**What the task asks:** Quote all of the data below exactly, please.

**Exercise material:**
_____

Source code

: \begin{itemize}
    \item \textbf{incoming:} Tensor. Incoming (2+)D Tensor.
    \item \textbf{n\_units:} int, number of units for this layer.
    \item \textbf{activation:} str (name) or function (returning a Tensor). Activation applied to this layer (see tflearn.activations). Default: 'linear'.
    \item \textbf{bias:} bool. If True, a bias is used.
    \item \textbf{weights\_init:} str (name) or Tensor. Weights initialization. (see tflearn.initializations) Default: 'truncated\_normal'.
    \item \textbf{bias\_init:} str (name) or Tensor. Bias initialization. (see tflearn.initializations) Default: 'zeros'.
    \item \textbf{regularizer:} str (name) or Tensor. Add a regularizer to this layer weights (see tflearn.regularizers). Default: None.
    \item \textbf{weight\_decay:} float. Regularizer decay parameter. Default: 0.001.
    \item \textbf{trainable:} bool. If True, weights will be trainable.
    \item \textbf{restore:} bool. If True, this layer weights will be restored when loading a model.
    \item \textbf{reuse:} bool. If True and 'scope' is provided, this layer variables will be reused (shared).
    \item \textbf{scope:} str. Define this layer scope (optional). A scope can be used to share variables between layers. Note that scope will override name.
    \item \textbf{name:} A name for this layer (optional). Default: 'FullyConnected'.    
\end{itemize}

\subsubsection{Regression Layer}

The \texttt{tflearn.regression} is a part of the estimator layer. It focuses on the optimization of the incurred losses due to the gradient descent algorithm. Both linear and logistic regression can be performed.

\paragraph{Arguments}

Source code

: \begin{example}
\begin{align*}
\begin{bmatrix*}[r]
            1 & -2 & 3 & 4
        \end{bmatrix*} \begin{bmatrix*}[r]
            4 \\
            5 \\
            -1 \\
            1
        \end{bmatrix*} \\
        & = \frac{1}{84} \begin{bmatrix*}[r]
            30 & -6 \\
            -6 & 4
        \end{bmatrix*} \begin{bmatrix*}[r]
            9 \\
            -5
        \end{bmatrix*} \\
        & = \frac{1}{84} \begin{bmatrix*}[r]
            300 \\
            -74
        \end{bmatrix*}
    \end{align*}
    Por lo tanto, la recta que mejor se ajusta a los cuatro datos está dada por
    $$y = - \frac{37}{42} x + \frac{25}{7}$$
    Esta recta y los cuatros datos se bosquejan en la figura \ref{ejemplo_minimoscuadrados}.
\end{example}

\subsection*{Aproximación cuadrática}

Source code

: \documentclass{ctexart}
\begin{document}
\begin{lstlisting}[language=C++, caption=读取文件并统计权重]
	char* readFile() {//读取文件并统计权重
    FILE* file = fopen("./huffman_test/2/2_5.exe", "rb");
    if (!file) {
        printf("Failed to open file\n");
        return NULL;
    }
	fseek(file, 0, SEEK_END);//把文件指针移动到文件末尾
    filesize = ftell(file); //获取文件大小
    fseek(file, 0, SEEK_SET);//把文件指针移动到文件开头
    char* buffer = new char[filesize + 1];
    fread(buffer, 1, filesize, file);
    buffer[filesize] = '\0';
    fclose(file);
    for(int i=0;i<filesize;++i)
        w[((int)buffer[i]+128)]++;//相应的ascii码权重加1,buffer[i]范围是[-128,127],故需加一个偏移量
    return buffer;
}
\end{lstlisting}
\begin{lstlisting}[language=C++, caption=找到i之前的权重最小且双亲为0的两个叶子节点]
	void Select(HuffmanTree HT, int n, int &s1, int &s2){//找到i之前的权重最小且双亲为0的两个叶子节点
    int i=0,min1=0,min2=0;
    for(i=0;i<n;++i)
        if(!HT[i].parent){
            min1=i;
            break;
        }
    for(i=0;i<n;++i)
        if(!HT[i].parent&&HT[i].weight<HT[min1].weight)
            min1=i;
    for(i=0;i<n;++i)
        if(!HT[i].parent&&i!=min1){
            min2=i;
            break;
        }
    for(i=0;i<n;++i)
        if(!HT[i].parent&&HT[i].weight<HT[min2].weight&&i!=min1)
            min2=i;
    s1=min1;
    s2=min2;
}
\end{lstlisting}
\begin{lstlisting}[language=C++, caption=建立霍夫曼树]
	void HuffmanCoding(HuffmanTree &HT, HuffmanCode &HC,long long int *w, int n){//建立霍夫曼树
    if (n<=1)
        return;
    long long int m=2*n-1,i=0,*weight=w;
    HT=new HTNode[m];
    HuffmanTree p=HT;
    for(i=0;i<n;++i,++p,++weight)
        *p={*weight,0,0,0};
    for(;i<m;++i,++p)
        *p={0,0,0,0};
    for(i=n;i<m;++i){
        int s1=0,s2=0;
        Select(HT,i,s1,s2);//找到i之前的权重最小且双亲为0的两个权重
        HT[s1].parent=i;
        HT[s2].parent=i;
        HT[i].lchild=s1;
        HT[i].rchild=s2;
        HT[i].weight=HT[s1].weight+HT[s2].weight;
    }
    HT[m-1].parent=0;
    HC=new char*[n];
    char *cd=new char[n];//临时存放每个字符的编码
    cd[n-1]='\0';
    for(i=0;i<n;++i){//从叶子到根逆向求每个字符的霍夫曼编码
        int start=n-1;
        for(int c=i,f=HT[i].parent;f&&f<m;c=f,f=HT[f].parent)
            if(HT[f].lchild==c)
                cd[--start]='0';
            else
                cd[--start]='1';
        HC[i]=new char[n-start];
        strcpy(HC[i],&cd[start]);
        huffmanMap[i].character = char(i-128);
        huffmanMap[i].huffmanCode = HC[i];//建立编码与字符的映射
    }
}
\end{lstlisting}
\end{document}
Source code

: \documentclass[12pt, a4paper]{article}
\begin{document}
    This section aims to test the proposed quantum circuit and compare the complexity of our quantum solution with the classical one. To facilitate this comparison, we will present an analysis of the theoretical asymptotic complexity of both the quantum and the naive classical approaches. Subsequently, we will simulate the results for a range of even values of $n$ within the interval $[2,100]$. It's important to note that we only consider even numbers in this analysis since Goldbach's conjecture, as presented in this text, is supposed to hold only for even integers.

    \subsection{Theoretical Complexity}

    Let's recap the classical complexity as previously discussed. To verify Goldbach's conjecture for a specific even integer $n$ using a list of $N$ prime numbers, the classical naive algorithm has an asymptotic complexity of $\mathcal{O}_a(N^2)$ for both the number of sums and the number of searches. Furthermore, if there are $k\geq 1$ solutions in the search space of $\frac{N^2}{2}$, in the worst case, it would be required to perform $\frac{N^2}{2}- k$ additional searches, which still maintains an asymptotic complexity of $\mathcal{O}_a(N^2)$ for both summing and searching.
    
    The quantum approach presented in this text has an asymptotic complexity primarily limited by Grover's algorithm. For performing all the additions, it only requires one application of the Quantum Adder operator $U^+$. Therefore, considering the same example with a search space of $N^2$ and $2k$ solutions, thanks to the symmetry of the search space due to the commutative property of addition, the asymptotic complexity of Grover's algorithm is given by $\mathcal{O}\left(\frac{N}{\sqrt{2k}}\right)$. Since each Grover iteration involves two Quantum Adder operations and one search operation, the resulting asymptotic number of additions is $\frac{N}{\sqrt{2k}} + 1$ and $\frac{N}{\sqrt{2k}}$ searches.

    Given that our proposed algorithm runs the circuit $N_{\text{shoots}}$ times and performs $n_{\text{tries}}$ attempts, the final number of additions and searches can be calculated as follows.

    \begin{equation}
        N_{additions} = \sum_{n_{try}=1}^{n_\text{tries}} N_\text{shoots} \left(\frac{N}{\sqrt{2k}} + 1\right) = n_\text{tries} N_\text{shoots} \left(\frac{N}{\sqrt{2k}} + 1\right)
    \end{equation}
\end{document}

_____

**Result:**
Source code

: \begin{itemize}
    \item \textbf{incoming:} Tensor. Incoming (2+)D Tensor.
    \item \textbf{n\_units:} int, number of units for this layer.
    \item \textbf{activation:} str (name) or function (returning a Tensor). Activation applied to this layer (see tflearn.activations). Default: 'linear'.
    \item \textbf{bias:} bool. If True, a bias is used.
    \item \textbf{weights\_init:} str (name) or Tensor. Weights initialization. (see tflearn.initializations) Default: 'truncated\_normal'.
    \item \textbf{bias\_init:} str (name) or Tensor. Bias initialization. (see tflearn.initializations) Default: 'zeros'.
    \item \textbf{regularizer:} str (name) or Tensor. Add a regularizer to this layer weights (see tflearn.regularizers). Default: None.
    \item \textbf{weight\_decay:} float. Regularizer decay parameter. Default: 0.001.
    \item \textbf{trainable:} bool. If True, weights will be trainable.
    \item \textbf{restore:} bool. If True, this layer weights will be restored when loading a model.
    \item \textbf{reuse:} bool. If True and 'scope' is provided, this layer variables will be reused (shared).
    \item \textbf{scope:} str. Define this layer scope (optional). A scope can be used to share variables between layers. Note that scope will override name.
    \item \textbf{name:} A name for this layer (optional). Default: 'FullyConnected'.    
\end{itemize}

\subsubsection{Regression Layer}

The \texttt{tflearn.regression} is a part of the estimator layer. It focuses on the optimization of the incurred losses due to the gradient descent algorithm. Both linear and logistic regression can be performed.

\paragraph{Arguments}

Source code

: \begin{example}
\begin{align*}
\begin{bmatrix*}[r]
            1 & -2 & 3 & 4
        \end{bmatrix*} \begin{bmatrix*}[r]
            4 \\
            5 \\
            -1 \\
            1
        \end{bmatrix*} \\
        & = \frac{1}{84} \begin{bmatrix*}[r]
            30 & -6 \\
            -6 & 4
        \end{bmatrix*} \begin{bmatrix*}[r]
            9 \\
            -5
        \end{bmatrix*} \\
        & = \frac{1}{84} \begin{bmatrix*}[r]
            300 \\
            -74
        \end{bmatrix*}
    \end{align*}
    Por lo tanto, la recta que mejor se ajusta a los cuatro datos está dada por
    $$y = - \frac{37}{42} x + \frac{25}{7}$$
    Esta recta y los cuatros datos se bosquejan en la figura \ref{ejemplo_minimoscuadrados}.
\end{example}

\subsection*{Aproximación cuadrática}

Source code

: \documentclass{ctexart}
\begin{document}
\begin{lstlisting}[language=C++, caption=读取文件并统计权重]
	char* readFile() {//读取文件并统计权重
    FILE* file = fopen("./huffman_test/2/2_5.exe", "rb");
    if (!file) {
        printf("Failed to open file\n");
        return NULL;
    }
	fseek(file, 0, SEEK_END);//把文件指针移动到文件末尾
    filesize = ftell(file); //获取文件大小
    fseek(file, 0, SEEK_SET);//把文件指针移动到文件开头
    char* buffer = new char[filesize + 1];
    fread(buffer, 1, filesize, file);
    buffer[filesize] = '\0';
    fclose(file);
    for(int i=0;i<filesize;++i)
        w[((int)buffer[i]+128)]++;//相应的ascii码权重加1,buffer[i]范围是[-128,127],故需加一个偏移量
    return buffer;
}
\end{lstlisting}
\begin{lstlisting}[language=C++, caption=找到i之前的权重最小且双亲为0的两个叶子节点]
	void Select(HuffmanTree HT, int n, int &s1, int &s2){//找到i之前的权重最小且双亲为0的两个叶子节点
    int i=0,min1=0,min2=0;
    for(i=0;i<n;++i)
        if(!HT[i].parent){
            min1=i;
            break;
        }
    for(i=0;i<n;++i)
        if(!HT[i].parent&&HT[i].weight<HT[min1].weight)
            min1=i;
    for(i=0;i<n;++i)
        if(!HT[i].parent&&i!=min1){
            min2=i;
            break;
        }
    for(i=0;i<n;++i)
        if(!HT[i].parent&&HT[i].weight<HT[min2].weight&&i!=min1)
            min2=i;
    s1=min1;
    s2=min2;
}
\end{lstlisting}
\begin{lstlisting}[language=C++, caption=建立霍夫曼树]
	void HuffmanCoding(HuffmanTree &HT, HuffmanCode &HC,long long int *w, int n){//建立霍夫曼树
    if (n<=1)
        return;
    long long int m=2*n-1,i=0,*weight=w;
    HT=new HTNode[m];
    HuffmanTree p=HT;
    for(i=0;i<n;++i,++p,++weight)
        *p={*weight,0,0,0};
    for(;i<m;++i,++p)
        *p={0,0,0,0};
    for(i=n;i<m;++i){
        int s1=0,s2=0;
        Select(HT,i,s1,s2);//找到i之前的权重最小且双亲为0的两个权重
        HT[s1].parent=i;
        HT[s2].parent=i;
        HT[i].lchild=s1;
        HT[i].rchild=s2;
        HT[i].weight=HT[s1].weight+HT[s2].weight;
    }
    HT[m-1].parent=0;
    HC=new char*[n];
    char *cd=new char[n];//临时存放每个字符的编码
    cd[n-1]='\0';
    for(i=0;i<n;++i){//从叶子到根逆向求每个字符的霍夫曼编码
        int start=n-1;
        for(int c=i,f=HT[i].parent;f&&f<m;c=f,f=HT[f].parent)
            if(HT[f].lchild==c)
                cd[--start]='0';
            else
                cd[--start]='1';
        HC[i]=new char[n-start];
        strcpy(HC[i],&cd[start]);
        huffmanMap[i].character = char(i-128);
        huffmanMap[i].huffmanCode = HC[i];//建立编码与字符的映射
    }
}
\end{lstlisting}
\end{document}
Source code

: \documentclass[12pt, a4paper]{article}
\begin{document}
    This section aims to test the proposed quantum circuit and compare the complexity of our quantum solution with the classical one. To facilitate this comparison, we will present an analysis of the theoretical asymptotic complexity of both the quantum and the naive classical approaches. Subsequently, we will simulate the results for a range of even values of $n$ within the interval $[2,100]$. It's important to note that we only consider even numbers in this analysis since Goldbach's conjecture, as presented in this text, is supposed to hold only for even integers.

    \subsection{Theoretical Complexity}

    Let's recap the classical complexity as previously discussed. To verify Goldbach's conjecture for a specific even integer $n$ using a list of $N$ prime numbers, the classical naive algorithm has an asymptotic complexity of $\mathcal{O}_a(N^2)$ for both the number of sums and the number of searches. Furthermore, if there are $k\geq 1$ solutions in the search space of $\frac{N^2}{2}$, in the worst case, it would be required to perform $\frac{N^2}{2}- k$ additional searches, which still maintains an asymptotic complexity of $\mathcal{O}_a(N^2)$ for both summing and searching.
    
    The quantum approach presented in this text has an asymptotic complexity primarily limited by Grover's algorithm. For performing all the additions, it only requires one application of the Quantum Adder operator $U^+$. Therefore, considering the same example with a search space of $N^2$ and $2k$ solutions, thanks to the symmetry of the search space due to the commutative property of addition, the asymptotic complexity of Grover's algorithm is given by $\mathcal{O}\left(\frac{N}{\sqrt{2k}}\right)$. Since each Grover iteration involves two Quantum Adder operations and one search operation, the resulting asymptotic number of additions is $\frac{N}{\sqrt{2k}} + 1$ and $\frac{N}{\sqrt{2k}}$ searches.

    Given that our proposed algorithm runs the circuit $N_{\text{shoots}}$ times and performs $n_{\text{tries}}$ attempts, the final number of additions and searches can be calculated as follows.

    \begin{equation}
        N_{additions} = \sum_{n_{try}=1}^{n_\text{tries}} N_\text{shoots} \left(\frac{N}{\sqrt{2k}} + 1\right) = n_\text{tries} N_\text{shoots} \left(\frac{N}{\sqrt{2k}} + 1\right)
    \end{equation}
\end{document}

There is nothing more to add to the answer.